### What you will do
Give back exactly the lines of the material below, starting with the line with "### 🗂️ Collection View (Comic Cards)" and going on through the line with "- **Styling:** Vanilla CSS + custom layout".

◆ ◆ ◆ ◆

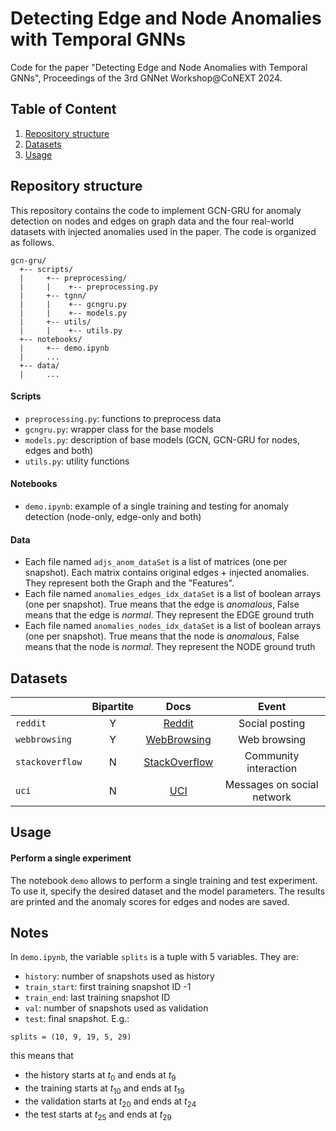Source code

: # Detecting Edge and Node Anomalies with Temporal GNNs

Code for the paper "Detecting Edge and Node Anomalies with Temporal GNNs", Proceedings of the 3rd GNNet Workshop@CoNEXT 2024.

## Table of Content
1) [Repository structure](#structure)<br>
2) [Datasets](#datasets)<br>
3) [Usage](#usage)<br>

## Repository structure<a name="structure"></a>
This repository contains the code to implement GCN-GRU for anomaly detection on nodes and edges on graph data and the four real-world datasets with injected anomalies used in the paper. The code is organized as follows.

```
gcn-gru/
  +-- scripts/
  |     +-- preprocessing/
  |     |    +-- preprocessing.py
  |     +-- tgnn/
  |     |    +-- gcngru.py
  |     |    +-- models.py
  |     +-- utils/
  |     |    +-- utils.py
  +-- notebooks/
  |     +-- demo.ipynb  
  |     ...
  +-- data/
  |     ...
```

#### Scripts<a name="scripts"></a>
- `preprocessing.py`: functions to preprocess data
- `gcngru.py`: wrapper class for the base models
- `models.py`: description of base models (GCN, GCN-GRU for nodes, edges and both)
- `utils.py`: utility functions

#### Notebooks<a name="notebooks"></a>
- `demo.ipynb`: example of a single training and testing for anomaly detection (node-only, edge-only and both)

#### Data<a name="data"></a>

- Each file named `adjs_anom_dataSet` is a list of matrices (one per snapshot). Each matrix contains original edges + injected anomalies. They represent both the Graph and the "Features". 
- Each file named `anomalies_edges_idx_dataSet` is a list of boolean arrays (one per snapshot). True means that the edge is *anomalous*, False means that the edge is *normal*. They represent the EDGE ground truth
- Each file named `anomalies_nodes_idx_dataSet` is a list of boolean arrays (one per snapshot). True means that the node is *anomalous*, False means that the node is *normal*. They represent the NODE ground truth



## Datasets<a name="datasets"></a>

|               | Bipartite |                          Docs                          |       Event       |
|---------------|:---------:|:------------------------------------------------------:|:-----------------:|
| `reddit`        |     Y     | [Reddit](https://snap.stanford.edu/data/web-RedditNetworks.html) |   Social posting  |
| `webbrowsing`   |     Y     |                          [WebBrowsing](#webbrowsing_dset)                          |    Web browsing   |
| `stackoverflow` |     N     |  [StackOverflow](https://snap.stanford.edu/data/sx-stackoverflow.html)  |   Community interaction  |
| `uci` |     N     |  [UCI](https://github.com/yuetan031/TADDY_pytorch/tree/main/data/raw)  |   Messages on social network  |


## Usage<a name="usage"></a>


#### Perform a single experiment<a name="run_exp"></a>

The notebook `demo` allows to perform a single training and test experiment. To use it, specify the desired dataset and the model parameters. The results are printed and the anomaly scores for edges and nodes are saved.

## Notes
In `demo.ipynb`, the variable `splits` is a tuple with 5 variables. They are:
- `history`: number of snapshots used as history
- `train_start`: first training snapshot ID -1
- `train_end`: last training snapshot ID
- `val`: number of snapshots used as validation 
- `test`: final snapshot.
E.g.:
```
splits = (10, 9, 19, 5, 29)
```
this means that 
- the history starts at $t_0$ and ends at $t_9$
- the training starts at $t_{10}$ and ends at $t_{19}$
- the validation starts at $t_{20}$ and ends at $t_{24}$
- the test starts at $t_{25}$ and ends at $t_{29}$
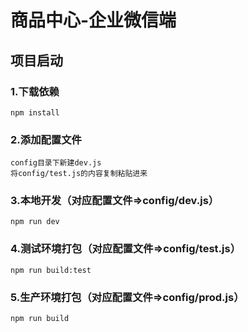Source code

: # 商品中心-企业微信端

## 项目启动
### 1.下载依赖
```
npm install
```
### 2.添加配置文件
```
config目录下新建dev.js
将config/test.js的内容复制粘贴进来
```

### 3.本地开发（对应配置文件=>config/dev.js）
```
npm run dev
```

### 4.测试环境打包（对应配置文件=>config/test.js）
```
npm run build:test
```

### 5.生产环境打包（对应配置文件=>config/prod.js）
```
npm run build
```

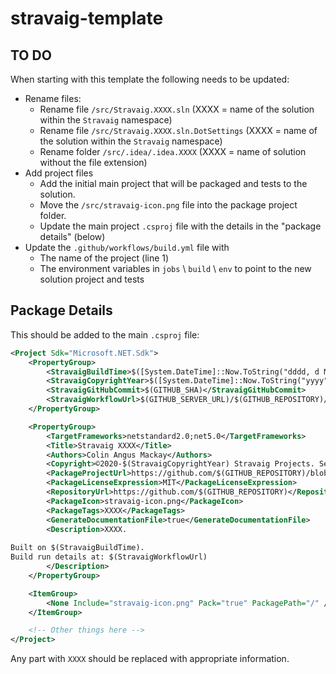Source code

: # stravaig-template

## TO DO

When starting with this template the following needs to be updated:

* Rename files:
  * Rename file `/src/Stravaig.XXXX.sln` (XXXX = name of the solution within the `Stravaig` namespace)
  * Rename file `/src/Stravaig.XXXX.sln.DotSettings` (XXXX = name of the solution within the `Stravaig` namespace)
  * Rename folder `/src/.idea/.idea.XXXX` (XXXX = name of solution without the file extension)
* Add project files
  * Add the initial main project that will be packaged and tests to the solution.
  * Move the `/src/stravaig-icon.png` file into the package project folder.
  * Update the main project `.csproj` file with the details in the "package details" (below)
* Update the `.github/workflows/build.yml` file with
  * The name of the project (line 1)
  * The environment variables in `jobs` \ `build` \ `env` to point to the new solution project and tests

## Package Details

This should be added to the main `.csproj` file:

```xml
<Project Sdk="Microsoft.NET.Sdk">
    <PropertyGroup>
        <StravaigBuildTime>$([System.DateTime]::Now.ToString("dddd, d MMMM yyyy 'at' HH:mm:ss zzzz"))</StravaigBuildTime>
        <StravaigCopyrightYear>$([System.DateTime]::Now.ToString("yyyy"))</StravaigCopyrightYear>
        <StravaigGitHubCommit>$(GITHUB_SHA)</StravaigGitHubCommit>
        <StravaigWorkflowUrl>$(GITHUB_SERVER_URL)/$(GITHUB_REPOSITORY)/actions/runs/$(GITHUB_RUN_ID)</StravaigWorkflowUrl>
    </PropertyGroup>

    <PropertyGroup>
        <TargetFrameworks>netstandard2.0;net5.0</TargetFrameworks>
        <Title>Stravaig XXXX</Title>
        <Authors>Colin Angus Mackay</Authors>
        <Copyright>©2020-$(StravaigCopyrightYear) Stravaig Projects. See licence for more information.</Copyright>
        <PackageProjectUrl>https://github.com/$(GITHUB_REPOSITORY)/blob/$(StravaigGitHubCommit)/README.md</PackageProjectUrl>
        <PackageLicenseExpression>MIT</PackageLicenseExpression>
        <RepositoryUrl>https://github.com/$(GITHUB_REPOSITORY)</RepositoryUrl>
        <PackageIcon>stravaig-icon.png</PackageIcon>
        <PackageTags>XXXX</PackageTags>
        <GenerateDocumentationFile>true</GenerateDocumentationFile>
        <Description>XXXX.
        
Built on $(StravaigBuildTime).
Build run details at: $(StravaigWorkflowUrl)
        </Description>
    </PropertyGroup>

    <ItemGroup>
        <None Include="stravaig-icon.png" Pack="true" PackagePath="/" />
    </ItemGroup>

    <!-- Other things here -->
</Project>
```

Any part with `XXXX` should be replaced with appropriate information.
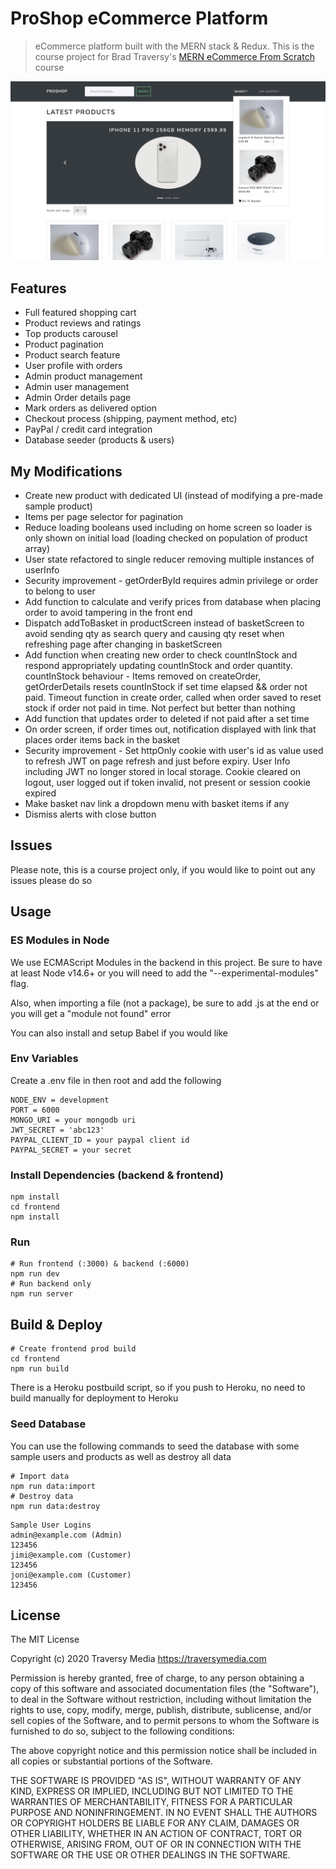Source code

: # ProShop eCommerce Platform

> eCommerce platform built with the MERN stack & Redux.
> This is the course project for Brad Traversy's [MERN eCommerce From Scratch](https://www.udemy.com/course/mern-ecommerce) course

![screenshot](https://github.com/NZedan/proshop_mern/blob/master/screenshot.png)

## Features

- Full featured shopping cart
- Product reviews and ratings
- Top products carousel
- Product pagination
- Product search feature
- User profile with orders
- Admin product management
- Admin user management
- Admin Order details page
- Mark orders as delivered option
- Checkout process (shipping, payment method, etc)
- PayPal / credit card integration
- Database seeder (products & users)

## My Modifications

- Create new product with dedicated UI (instead of modifying a pre-made sample product)
- Items per page selector for pagination
- Reduce loading booleans used including on home screen so loader is only shown on initial load
  (loading checked on population of product array)
- User state refactored to single reducer removing multiple instances of userInfo
- Security improvement - getOrderById requires admin privilege or order to belong to user
- Add function to calculate and verify prices from database when placing order to avoid tampering
  in the front end
- Dispatch addToBasket in productScreen instead of basketScreen to avoid sending qty as search
  query and causing qty reset when refreshing page after changing in basketScreen
- Add function when creating new order to check countInStock and respond appropriately updating
  countInStock and order quantity. countInStock behaviour - Items removed on createOrder,
  getOrderDetails resets countInStock if set time elapsed && order not paid. Timeout function in
  create order, called when order saved to reset stock if order not paid in time. Not perfect but
  better than nothing
- Add function that updates order to deleted if not paid after a set time
- On order screen, if order times out, notification displayed with link that places order items
  back in the basket
- Security improvement - Set httpOnly cookie with user's id as value used to refresh JWT on page
  refresh and just before expiry. User Info including JWT no longer stored in local storage. Cookie
  cleared on logout, user logged out if token invalid, not present or session cookie expired
- Make basket nav link a dropdown menu with basket items if any
- Dismiss alerts with close button

## Issues

Please note, this is a course project only, if you would like to point out any issues please do so

## Usage

### ES Modules in Node

We use ECMAScript Modules in the backend in this project. Be sure to have at least Node v14.6+ or you will need to add the "--experimental-modules" flag.

Also, when importing a file (not a package), be sure to add .js at the end or you will get a "module not found" error

You can also install and setup Babel if you would like

### Env Variables

Create a .env file in then root and add the following

```
NODE_ENV = development
PORT = 6000
MONGO_URI = your mongodb uri
JWT_SECRET = 'abc123'
PAYPAL_CLIENT_ID = your paypal client id
PAYPAL_SECRET = your secret
```

### Install Dependencies (backend & frontend)

```
npm install
cd frontend
npm install
```

### Run

```
# Run frontend (:3000) & backend (:6000)
npm run dev
# Run backend only
npm run server
```

## Build & Deploy

```
# Create frontend prod build
cd frontend
npm run build
```

There is a Heroku postbuild script, so if you push to Heroku, no need to build manually for deployment to Heroku

### Seed Database

You can use the following commands to seed the database with some sample users and products as well as destroy all data

```
# Import data
npm run data:import
# Destroy data
npm run data:destroy
```

```
Sample User Logins
admin@example.com (Admin)
123456
jimi@example.com (Customer)
123456
joni@example.com (Customer)
123456
```

## License

The MIT License

Copyright (c) 2020 Traversy Media https://traversymedia.com

Permission is hereby granted, free of charge, to any person obtaining a copy
of this software and associated documentation files (the "Software"), to deal
in the Software without restriction, including without limitation the rights
to use, copy, modify, merge, publish, distribute, sublicense, and/or sell
copies of the Software, and to permit persons to whom the Software is
furnished to do so, subject to the following conditions:

The above copyright notice and this permission notice shall be included in
all copies or substantial portions of the Software.

THE SOFTWARE IS PROVIDED "AS IS", WITHOUT WARRANTY OF ANY KIND, EXPRESS OR
IMPLIED, INCLUDING BUT NOT LIMITED TO THE WARRANTIES OF MERCHANTABILITY,
FITNESS FOR A PARTICULAR PURPOSE AND NONINFRINGEMENT. IN NO EVENT SHALL THE
AUTHORS OR COPYRIGHT HOLDERS BE LIABLE FOR ANY CLAIM, DAMAGES OR OTHER
LIABILITY, WHETHER IN AN ACTION OF CONTRACT, TORT OR OTHERWISE, ARISING FROM,
OUT OF OR IN CONNECTION WITH THE SOFTWARE OR THE USE OR OTHER DEALINGS IN
THE SOFTWARE.
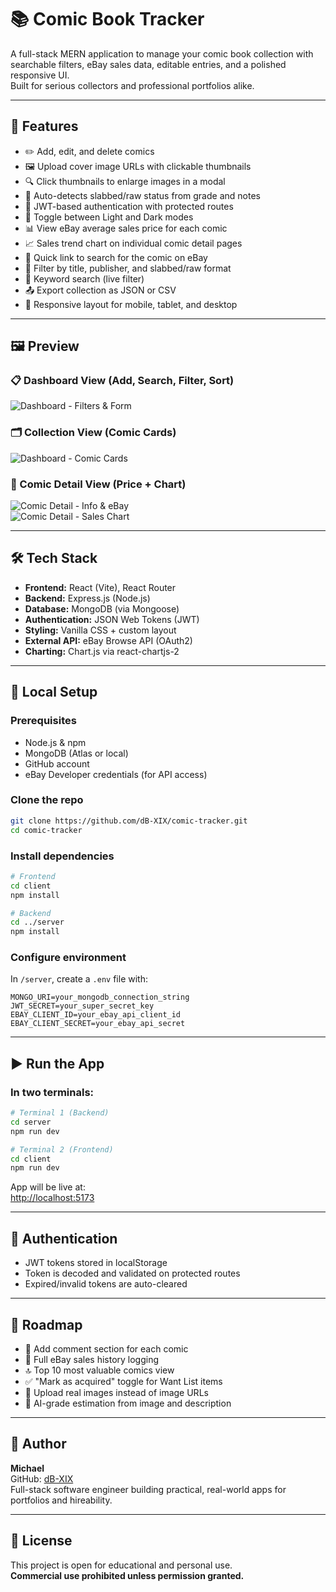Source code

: # 📚 Comic Book Tracker

A full-stack MERN application to manage your comic book collection with searchable filters, eBay sales data, editable entries, and a polished responsive UI.  
Built for serious collectors and professional portfolios alike.

---

## 🚀 Features

- ✏️ Add, edit, and delete comics  
- 🖼️ Upload cover image URLs with clickable thumbnails  
- 🔍 Click thumbnails to enlarge images in a modal  
- 🧠 Auto-detects slabbed/raw status from grade and notes  
- 🔐 JWT-based authentication with protected routes  
- 🎨 Toggle between Light and Dark modes  
- 📊 View eBay average sales price for each comic  
- 📈 Sales trend chart on individual comic detail pages  
- 🔗 Quick link to search for the comic on eBay  
- 🧰 Filter by title, publisher, and slabbed/raw format  
- 🔎 Keyword search (live filter)  
- 📤 Export collection as JSON or CSV  
- 📱 Responsive layout for mobile, tablet, and desktop  

---

## 🖼️ Preview

### 📋 Dashboard View (Add, Search, Filter, Sort)
![Dashboard - Filters & Form](screenshots/dashboard-form-filters.png)

### 🗂️ Collection View (Comic Cards)
![Dashboard - Comic Cards](screenshots/dashboard-cards.png)

### 📘 Comic Detail View (Price + Chart)
![Comic Detail - Info & eBay](screenshots/detail-view-top.png)  
![Comic Detail - Sales Chart](screenshots/detail-view-chart.png)

---

## 🛠️ Tech Stack

- **Frontend:** React (Vite), React Router  
- **Backend:** Express.js (Node.js)  
- **Database:** MongoDB (via Mongoose)  
- **Authentication:** JSON Web Tokens (JWT)  
- **Styling:** Vanilla CSS + custom layout  
- **External API:** eBay Browse API (OAuth2)  
- **Charting:** Chart.js via react-chartjs-2  

---

## 🧪 Local Setup

### Prerequisites

- Node.js & npm  
- MongoDB (Atlas or local)  
- GitHub account  
- eBay Developer credentials (for API access)  

### Clone the repo

```bash
git clone https://github.com/dB-XIX/comic-tracker.git
cd comic-tracker
```

### Install dependencies

```bash
# Frontend
cd client
npm install

# Backend
cd ../server
npm install
```

### Configure environment

In `/server`, create a `.env` file with:

```env
MONGO_URI=your_mongodb_connection_string
JWT_SECRET=your_super_secret_key
EBAY_CLIENT_ID=your_ebay_api_client_id
EBAY_CLIENT_SECRET=your_ebay_api_secret
```

---

## ▶️ Run the App

### In two terminals:

```bash
# Terminal 1 (Backend)
cd server
npm run dev
```

```bash
# Terminal 2 (Frontend)
cd client
npm run dev
```

App will be live at:  
[http://localhost:5173](http://localhost:5173)

---

## 🔐 Authentication

- JWT tokens stored in localStorage  
- Token is decoded and validated on protected routes  
- Expired/invalid tokens are auto-cleared  

---

## 🧭 Roadmap

- 💬 Add comment section for each comic  
- 🧾 Full eBay sales history logging  
- 🔝 Top 10 most valuable comics view  
- ✅ "Mark as acquired" toggle for Want List items  
- 📂 Upload real images instead of image URLs  
- 🧠 AI-grade estimation from image and description  

---

## 👤 Author

**Michael**  
GitHub: [dB-XIX](https://github.com/dB-XIX)  
Full-stack software engineer building practical, real-world apps for portfolios and hireability.

---

## 📄 License

This project is open for educational and personal use.  
**Commercial use prohibited unless permission granted.**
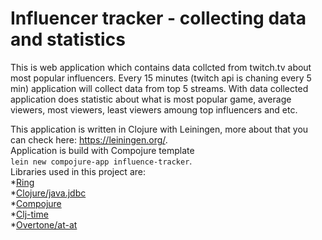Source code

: # Influencer tracker - collecting data and statistics

This is web application which contains data collcted from twitch.tv about most popular influencers. Every 15 minutes (twitch api is chaning every 5 min) application will collect data from top 5 streams. With data collected application does statistic about what is most popular game, average viewers, most viewers, least viewers amoung top influencers and etc.  

This application is written in Clojure with Leiningen, more about that you can check here: https://leiningen.org/.   
Application is build with Compojure template   
```lein new compojure-app influence-tracker```.  
Libraries used in this project are:  
*[Ring](https://github.com/ring-clojure/ring)  
*[Clojure/java.jdbc](https://github.com/clojure/java.jdbc)  
*[Compojure](https://github.com/weavejester/compojure)  
*[Clj-time](https://github.com/clj-time/clj-time)  
*[Overtone/at-at](https://github.com/overtone/at-at)  


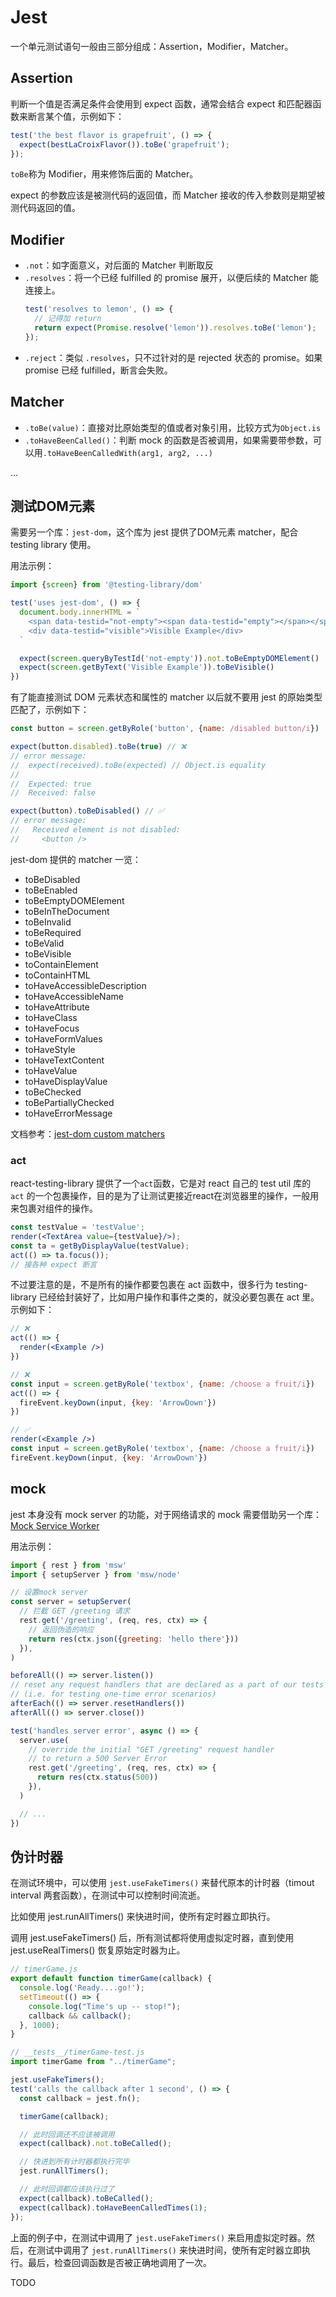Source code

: # Jest
一个单元测试语句一般由三部分组成：Assertion，Modifier，Matcher。

## Assertion
判断一个值是否满足条件会使用到 expect 函数，通常会结合 expect 和匹配器函数来断言某个值，示例如下：
```jsx
test('the best flavor is grapefruit', () => {
  expect(bestLaCroixFlavor()).toBe('grapefruit');
});
```

`toBe`称为 Modifier，用来修饰后面的 Matcher。

expect 的参数应该是被测代码的返回值，而 Matcher 接收的传入参数则是期望被测代码返回的值。

## Modifier
- `.not`：如字面意义，对后面的 Matcher 判断取反
- `.resolves`：将一个已经 fulfilled 的 promise 展开，以便后续的 Matcher 能连接上。
    ```jsx
    test('resolves to lemon', () => {
      // 记得加 return
      return expect(Promise.resolve('lemon')).resolves.toBe('lemon');
    });
    ```
- `.reject`：类似 `.resolves`，只不过针对的是 rejected 状态的 promise。如果promise 已经 fulfilled，断言会失败。

## Matcher
- `.toBe(value)`：直接对比原始类型的值或者对象引用，比较方式为`Object.is`
- `.toHaveBeenCalled()`：判断 mock 的函数是否被调用，如果需要带参数，可以用`.toHaveBeenCalledWith(arg1, arg2, ...)`

...


## 测试DOM元素
需要另一个库：`jest-dom`，这个库为 jest 提供了DOM元素 matcher，配合 testing library 使用。

用法示例：
```js
import {screen} from '@testing-library/dom'

test('uses jest-dom', () => {
  document.body.innerHTML = `
    <span data-testid="not-empty"><span data-testid="empty"></span></span>
    <div data-testid="visible">Visible Example</div>
  `

  expect(screen.queryByTestId('not-empty')).not.toBeEmptyDOMElement()
  expect(screen.getByText('Visible Example')).toBeVisible()
})
```

有了能直接测试 DOM 元素状态和属性的 matcher 以后就不要用 jest 的原始类型匹配了，示例如下：
```js
const button = screen.getByRole('button', {name: /disabled button/i})

expect(button.disabled).toBe(true) // ❌
// error message:
//  expect(received).toBe(expected) // Object.is equality
//
//  Expected: true
//  Received: false

expect(button).toBeDisabled() // ✅
// error message:
//   Received element is not disabled:
//     <button />
```

jest-dom 提供的 matcher 一览：
- toBeDisabled
- toBeEnabled
- toBeEmptyDOMElement
- toBeInTheDocument
- toBeInvalid
- toBeRequired
- toBeValid
- toBeVisible
- toContainElement
- toContainHTML
- toHaveAccessibleDescription
- toHaveAccessibleName
- toHaveAttribute
- toHaveClass
- toHaveFocus
- toHaveFormValues
- toHaveStyle
- toHaveTextContent
- toHaveValue
- toHaveDisplayValue
- toBeChecked
- toBePartiallyChecked
- toHaveErrorMessage

文档参考：[jest-dom custom matchers](https://github.com/testing-library/jest-dom#custom-matchers)


### act
react-testing-library 提供了一个`act`函数，它是对 react 自己的 test util 库的 `act` 的一个包裹操作，目的是为了让测试更接近react在浏览器里的操作，一般用来包裹对组件的操作。

```jsx
const testValue = 'testValue';
render(<TextArea value={testValue}/>);
const ta = getByDisplayValue(testValue);
act(() => ta.focus());
// 接各种 expect 断言
```

不过要注意的是，不是所有的操作都要包裹在 act 函数中，很多行为 testing-library 已经给封装好了，比如用户操作和事件之类的，就没必要包裹在 act 里。示例如下：
```jsx
// ❌
act(() => {
  render(<Example />)
})

// ❌
const input = screen.getByRole('textbox', {name: /choose a fruit/i})
act(() => {
  fireEvent.keyDown(input, {key: 'ArrowDown'})
})

// ✅
render(<Example />)
const input = screen.getByRole('textbox', {name: /choose a fruit/i})
fireEvent.keyDown(input, {key: 'ArrowDown'})
```

## mock
jest 本身没有 mock server 的功能，对于网络请求的 mock 需要借助另一个库：[Mock Service Worker](https://mswjs.io/)

用法示例：
```js
import { rest } from 'msw'
import { setupServer } from 'msw/node'

// 设置mock server
const server = setupServer(
  // 拦截 GET /greeting 请求
  rest.get('/greeting', (req, res, ctx) => {
    // 返回伪造的响应
    return res(ctx.json({greeting: 'hello there'}))
  }),
)

beforeAll(() => server.listen())
// reset any request handlers that are declared as a part of our tests
// (i.e. for testing one-time error scenarios)
afterEach(() => server.resetHandlers())
afterAll(() => server.close())

test('handles server error', async () => {
  server.use(
    // override the initial "GET /greeting" request handler
    // to return a 500 Server Error
    rest.get('/greeting', (req, res, ctx) => {
      return res(ctx.status(500))
    }),
  )

  // ...
})
```

## 伪计时器
在测试环境中，可以使用 `jest.useFakeTimers()` 来替代原本的计时器（timout interval 两套函数），在测试中可以控制时间流逝。

比如使用 jest.runAllTimers() 来快进时间，使所有定时器立即执行。

调用 jest.useFakeTimers() 后，所有测试都将使用虚拟定时器，直到使用 jest.useRealTimers() 恢复原始定时器为止。

```js
// timerGame.js
export default function timerGame(callback) {
  console.log('Ready....go!');
  setTimeout(() => {
    console.log("Time's up -- stop!");
    callback && callback();
  }, 1000);
}

// __tests__/timerGame-test.js
import timerGame from "../timerGame";

jest.useFakeTimers();
test('calls the callback after 1 second', () => {
  const callback = jest.fn();

  timerGame(callback);

  // 此时回调还不应该被调用
  expect(callback).not.toBeCalled();

  // 快进到所有计时器都执行完毕
  jest.runAllTimers();

  // 此时回调都应该执行过了
  expect(callback).toBeCalled();
  expect(callback).toHaveBeenCalledTimes(1);
});
```

上面的例子中，在测试中调用了 `jest.useFakeTimers()` 来启用虚拟定时器。然后，在测试中调用了 `jest.runAllTimers()` 来快进时间，使所有定时器立即执行。最后，检查回调函数是否被正确地调用了一次。

TODO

◆ ◆ ◆ ◆

### Answer for the task
### 🗂️ Collection View (Comic Cards)
![Dashboard - Comic Cards](screenshots/dashboard-cards.png)

### 📘 Comic Detail View (Price + Chart)
![Comic Detail - Info & eBay](screenshots/detail-view-top.png)  
![Comic Detail - Sales Chart](screenshots/detail-view-chart.png)

---

## 🛠️ Tech Stack

- **Frontend:** React (Vite), React Router  
- **Backend:** Express.js (Node.js)  
- **Database:** MongoDB (via Mongoose)  
- **Authentication:** JSON Web Tokens (JWT)  
- **Styling:** Vanilla CSS + custom layout  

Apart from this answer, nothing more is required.